_WORK INSTRUCTIONS_
Give the number of lines in the data below that contain "service", with no other words.

_RECORDS TO USE_

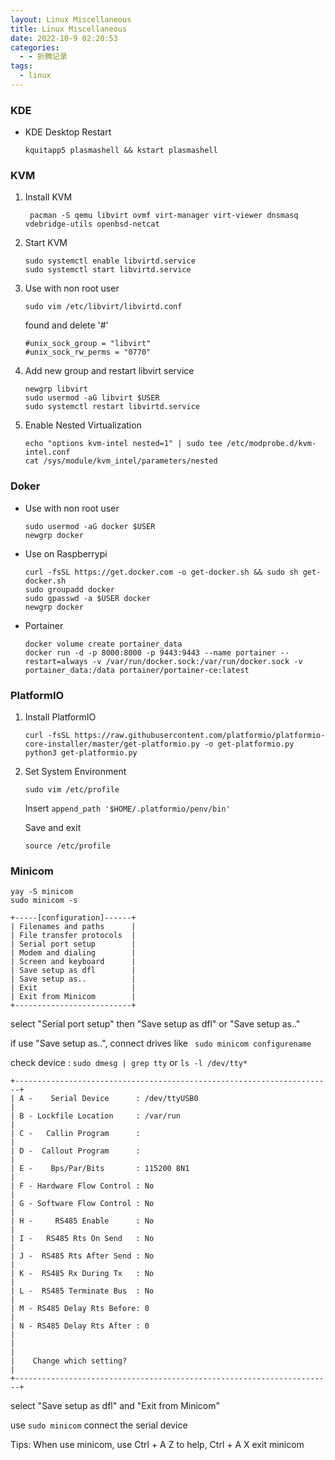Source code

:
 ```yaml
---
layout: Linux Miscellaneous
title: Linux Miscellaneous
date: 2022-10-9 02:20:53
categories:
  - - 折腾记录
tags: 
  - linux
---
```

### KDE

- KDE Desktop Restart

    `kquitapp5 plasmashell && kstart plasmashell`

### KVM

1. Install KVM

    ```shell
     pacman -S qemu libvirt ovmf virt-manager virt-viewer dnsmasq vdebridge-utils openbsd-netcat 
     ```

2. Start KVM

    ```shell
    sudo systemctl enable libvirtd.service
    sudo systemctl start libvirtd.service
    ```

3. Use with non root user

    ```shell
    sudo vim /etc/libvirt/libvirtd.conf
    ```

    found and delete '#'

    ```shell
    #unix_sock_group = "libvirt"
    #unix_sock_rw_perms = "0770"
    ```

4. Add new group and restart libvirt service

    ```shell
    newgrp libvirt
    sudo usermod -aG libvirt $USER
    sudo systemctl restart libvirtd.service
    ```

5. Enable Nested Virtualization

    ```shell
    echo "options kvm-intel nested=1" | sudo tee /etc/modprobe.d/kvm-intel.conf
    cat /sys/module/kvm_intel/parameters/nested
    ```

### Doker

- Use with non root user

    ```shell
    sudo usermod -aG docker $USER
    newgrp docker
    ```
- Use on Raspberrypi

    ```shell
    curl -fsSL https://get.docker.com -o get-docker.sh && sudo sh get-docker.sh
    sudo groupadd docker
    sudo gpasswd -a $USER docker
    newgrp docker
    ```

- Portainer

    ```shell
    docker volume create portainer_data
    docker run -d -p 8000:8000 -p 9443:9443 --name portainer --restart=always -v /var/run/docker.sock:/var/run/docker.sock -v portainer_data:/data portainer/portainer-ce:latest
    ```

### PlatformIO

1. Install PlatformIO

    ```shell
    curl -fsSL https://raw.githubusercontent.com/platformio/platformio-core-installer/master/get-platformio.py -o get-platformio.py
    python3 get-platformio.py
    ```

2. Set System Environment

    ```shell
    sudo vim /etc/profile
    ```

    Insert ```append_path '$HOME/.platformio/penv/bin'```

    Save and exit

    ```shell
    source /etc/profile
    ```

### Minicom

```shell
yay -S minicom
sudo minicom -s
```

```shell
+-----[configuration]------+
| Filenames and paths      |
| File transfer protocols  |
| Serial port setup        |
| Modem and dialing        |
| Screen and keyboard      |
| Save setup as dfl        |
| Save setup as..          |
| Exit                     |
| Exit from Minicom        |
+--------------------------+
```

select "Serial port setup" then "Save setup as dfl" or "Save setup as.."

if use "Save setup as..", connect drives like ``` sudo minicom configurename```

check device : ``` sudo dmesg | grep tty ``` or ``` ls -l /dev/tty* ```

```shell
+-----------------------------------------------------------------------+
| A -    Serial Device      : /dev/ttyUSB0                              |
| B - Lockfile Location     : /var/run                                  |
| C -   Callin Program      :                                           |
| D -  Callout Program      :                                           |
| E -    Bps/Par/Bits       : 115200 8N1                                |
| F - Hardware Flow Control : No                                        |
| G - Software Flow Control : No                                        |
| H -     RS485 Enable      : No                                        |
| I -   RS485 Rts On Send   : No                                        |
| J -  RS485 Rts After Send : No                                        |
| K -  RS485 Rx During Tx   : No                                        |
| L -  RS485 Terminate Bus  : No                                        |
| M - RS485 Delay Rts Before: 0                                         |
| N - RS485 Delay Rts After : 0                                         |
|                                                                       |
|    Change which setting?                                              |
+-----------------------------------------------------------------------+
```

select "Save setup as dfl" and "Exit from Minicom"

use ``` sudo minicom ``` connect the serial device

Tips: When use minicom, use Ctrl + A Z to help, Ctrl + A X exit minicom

_WRITTEN SOLUTION_
4